Mit einem massiven Sparprogramm will Deutschlands Industrie-Ikone wieder wettbewerbsfähig werden. Das Geld dafür soll auch aus den Portemonnaies der Führungskräfte kommen.
Insgesamt 15 Milliarden Euro pro Jahr will der Wolfsburger Volkswagen-Konzern mittelfristig einsparen – durch den Abbau und die Verlagerung von Arbeitsplätzen ebenso wie durch Kürzungen bei den Jahresgehältern. Nun wurden Einzelheiten dazu bekannt, auf welche Weise das Management zu den Einsparungen beitragen soll. Zusätzlich zu den allgemeinen Einsparungen wird jeder Angehörige des Managements im kommenden Jahr auf acht Prozent seiner Gesamtvergütung verzichten müssen, die ihm für das laufende Geschäftsjahr zusteht.

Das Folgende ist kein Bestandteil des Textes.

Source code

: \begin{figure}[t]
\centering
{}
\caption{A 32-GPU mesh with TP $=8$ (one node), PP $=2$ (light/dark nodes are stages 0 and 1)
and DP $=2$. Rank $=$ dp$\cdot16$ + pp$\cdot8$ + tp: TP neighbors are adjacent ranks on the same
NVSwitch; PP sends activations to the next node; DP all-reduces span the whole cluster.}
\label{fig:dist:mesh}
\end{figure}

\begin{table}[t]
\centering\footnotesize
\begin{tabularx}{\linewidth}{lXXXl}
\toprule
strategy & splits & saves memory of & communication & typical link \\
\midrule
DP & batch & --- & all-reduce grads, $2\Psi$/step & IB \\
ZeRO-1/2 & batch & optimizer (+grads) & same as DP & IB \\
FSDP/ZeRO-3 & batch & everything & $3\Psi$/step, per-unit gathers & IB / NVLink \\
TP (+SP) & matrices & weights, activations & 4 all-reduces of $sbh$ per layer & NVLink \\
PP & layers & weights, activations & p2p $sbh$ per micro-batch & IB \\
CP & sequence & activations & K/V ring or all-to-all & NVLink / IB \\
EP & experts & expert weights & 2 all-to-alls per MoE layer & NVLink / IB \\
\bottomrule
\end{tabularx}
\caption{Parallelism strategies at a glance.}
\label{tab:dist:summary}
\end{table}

Dies geht aus internen Unterlagen zum Sparprogramm hervor, über die zuerst das Online-Wirtschaftsmedium „Business Insider“ berichtete.
Für das Management ist demnach ein Staffelplan vorgesehen, der über fünf Jahre hinweg jährliche Absenkungen der Jahresgesamtvergütung vorsieht. Für das Geschäftsjahr 2026 sind demnach ebenso wie für das laufende Jahr Einbußen von acht Prozent vorgesehen, für die drei folgenden Geschäftsjahre sind es dann 6,5 Prozent, 4,5 Prozent und 3,5 Prozent. Dabei ist die Gesamtjahresvergütung auch abhängig von dem Erreichen der Ziele. Insgesamt sollen die Führungskräfte 300 Millionen Euro zu den Einsparungen besteuern.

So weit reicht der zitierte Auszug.